# Bad Idea?



## Evicene (Mar 16, 2008)

i have a pond which naturally grew some nice looking plants in it... and i was thinking of cleaning them up and putting them in my tank... is this a bad idea?


----------



## emc7 (Jul 23, 2005)

If you do this, quarantine first. Keep the plants in their own container for awhile. And maybe some sort of dip. You only want to bring in plants, not snails, hydra, or disease.


----------



## TheOldSalt (Jan 28, 2005)

Yeah, like the plants at the petshop are SO much better...

Actually a dip is a good idea, but otherwise, pond plants usually do just fine in fishtanks after some adjustment.


----------



## Evicene (Mar 16, 2008)

what do you mean by a dip? sorry, new to this!
i have actually quarantined them in a small tank... there are no more little critters comming out of them but the water is going a little acidic, how can i fix it? or do i just have to wait for them to adjust themselves?


----------



## trashion (Aug 24, 2007)

Potassium Permanganate. Make up a solution of it and dip it for a little while. I'm not sure of the specifics though...
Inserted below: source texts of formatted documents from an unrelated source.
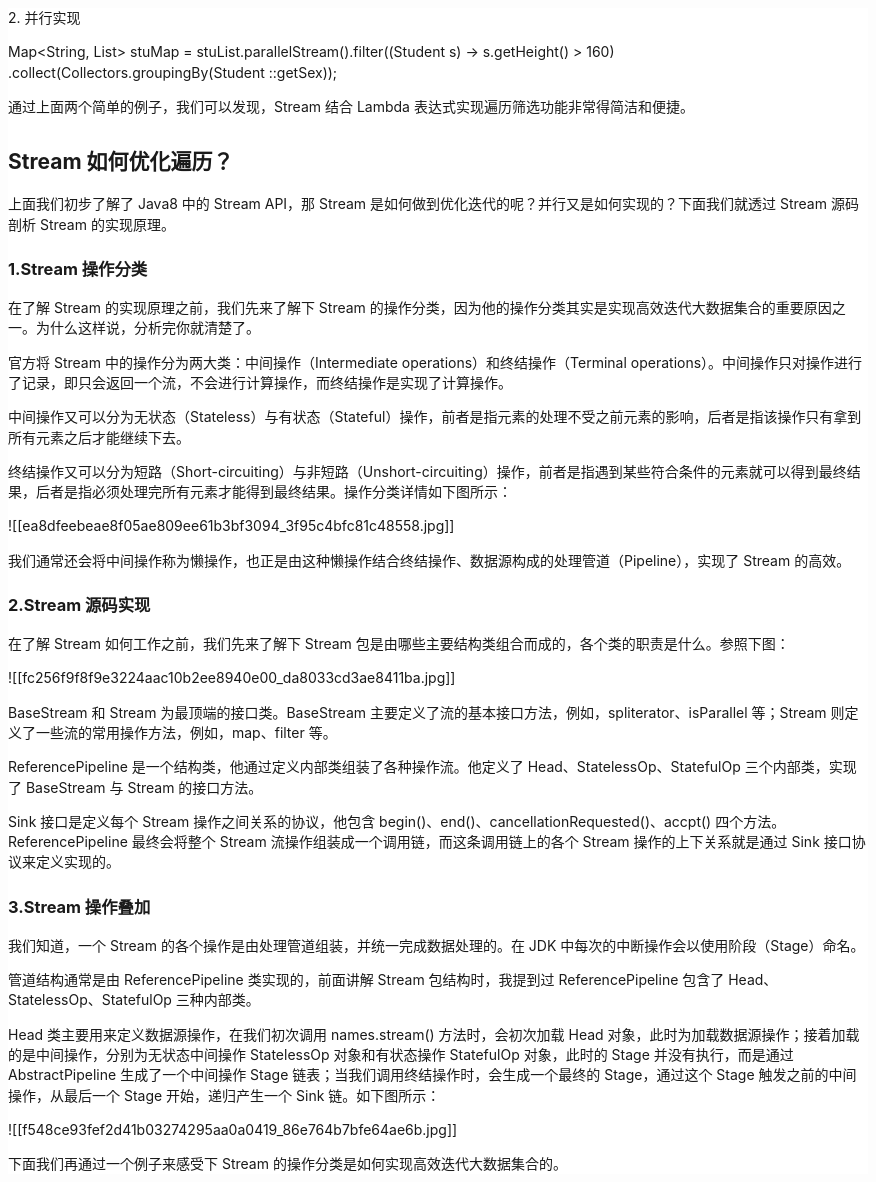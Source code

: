 2\. 并行实现

Map<String, List<Student>\> stuMap = stuList.parallelStream().filter((Student s) -> s.getHeight() \> 160) .collect(Collectors.groupingBy(Student ::getSex));

通过上面两个简单的例子，我们可以发现，Stream 结合 Lambda 表达式实现遍历筛选功能非常得简洁和便捷。

## Stream 如何优化遍历？

上面我们初步了解了 Java8 中的 Stream API，那 Stream 是如何做到优化迭代的呢？并行又是如何实现的？下面我们就透过 Stream 源码剖析 Stream 的实现原理。

### 1.Stream 操作分类

在了解 Stream 的实现原理之前，我们先来了解下 Stream 的操作分类，因为他的操作分类其实是实现高效迭代大数据集合的重要原因之一。为什么这样说，分析完你就清楚了。

官方将 Stream 中的操作分为两大类：中间操作（Intermediate operations）和终结操作（Terminal operations）。中间操作只对操作进行了记录，即只会返回一个流，不会进行计算操作，而终结操作是实现了计算操作。

中间操作又可以分为无状态（Stateless）与有状态（Stateful）操作，前者是指元素的处理不受之前元素的影响，后者是指该操作只有拿到所有元素之后才能继续下去。

终结操作又可以分为短路（Short-circuiting）与非短路（Unshort-circuiting）操作，前者是指遇到某些符合条件的元素就可以得到最终结果，后者是指必须处理完所有元素才能得到最终结果。操作分类详情如下图所示：

![[ea8dfeebeae8f05ae809ee61b3bf3094_3f95c4bfc81c48558.jpg]]

我们通常还会将中间操作称为懒操作，也正是由这种懒操作结合终结操作、数据源构成的处理管道（Pipeline），实现了 Stream 的高效。

### 2.Stream 源码实现

在了解 Stream 如何工作之前，我们先来了解下 Stream 包是由哪些主要结构类组合而成的，各个类的职责是什么。参照下图：

![[fc256f9f8f9e3224aac10b2ee8940e00_da8033cd3ae8411ba.jpg]]

BaseStream 和 Stream 为最顶端的接口类。BaseStream 主要定义了流的基本接口方法，例如，spliterator、isParallel 等；Stream 则定义了一些流的常用操作方法，例如，map、filter 等。

ReferencePipeline 是一个结构类，他通过定义内部类组装了各种操作流。他定义了 Head、StatelessOp、StatefulOp 三个内部类，实现了 BaseStream 与 Stream 的接口方法。

Sink 接口是定义每个 Stream 操作之间关系的协议，他包含 begin()、end()、cancellationRequested()、accpt() 四个方法。ReferencePipeline 最终会将整个 Stream 流操作组装成一个调用链，而这条调用链上的各个 Stream 操作的上下关系就是通过 Sink 接口协议来定义实现的。

### 3.Stream 操作叠加

我们知道，一个 Stream 的各个操作是由处理管道组装，并统一完成数据处理的。在 JDK 中每次的中断操作会以使用阶段（Stage）命名。

管道结构通常是由 ReferencePipeline 类实现的，前面讲解 Stream 包结构时，我提到过 ReferencePipeline 包含了 Head、StatelessOp、StatefulOp 三种内部类。

Head 类主要用来定义数据源操作，在我们初次调用 names.stream() 方法时，会初次加载 Head 对象，此时为加载数据源操作；接着加载的是中间操作，分别为无状态中间操作 StatelessOp 对象和有状态操作 StatefulOp 对象，此时的 Stage 并没有执行，而是通过 AbstractPipeline 生成了一个中间操作 Stage 链表；当我们调用终结操作时，会生成一个最终的 Stage，通过这个 Stage 触发之前的中间操作，从最后一个 Stage 开始，递归产生一个 Sink 链。如下图所示：

![[f548ce93fef2d41b03274295aa0a0419_86e764b7bfe64ae6b.jpg]]

下面我们再通过一个例子来感受下 Stream 的操作分类是如何实现高效迭代大数据集合的。
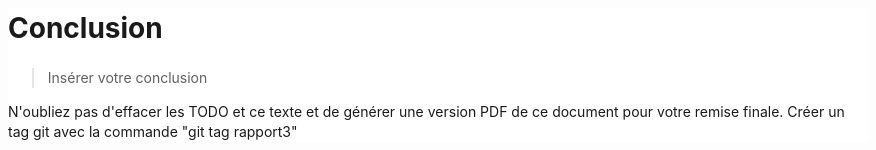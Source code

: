 
# Conclusion
> Insérer votre conclusion



N'oubliez pas d'effacer les TODO et ce texte et de générer une version PDF de ce document pour votre remise finale.
Créer un tag git avec la commande "git tag rapport3"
What I do is throw a capful of bleach into a bucket of water, dip the plants for 30 seconds, then rinse thoroughly.


----------



## Evicene (Mar 16, 2008)

Isn't bleach more dangerous then the parsites that could b on it? lol


----------



## shade2dope (Jan 21, 2007)

You can get rid of the bleach with aqua clear and rinsing.


----------



## TheOldSalt (Jan 28, 2005)

The idea is to do this in a separate container. You don't expose any fish to bleach.


----------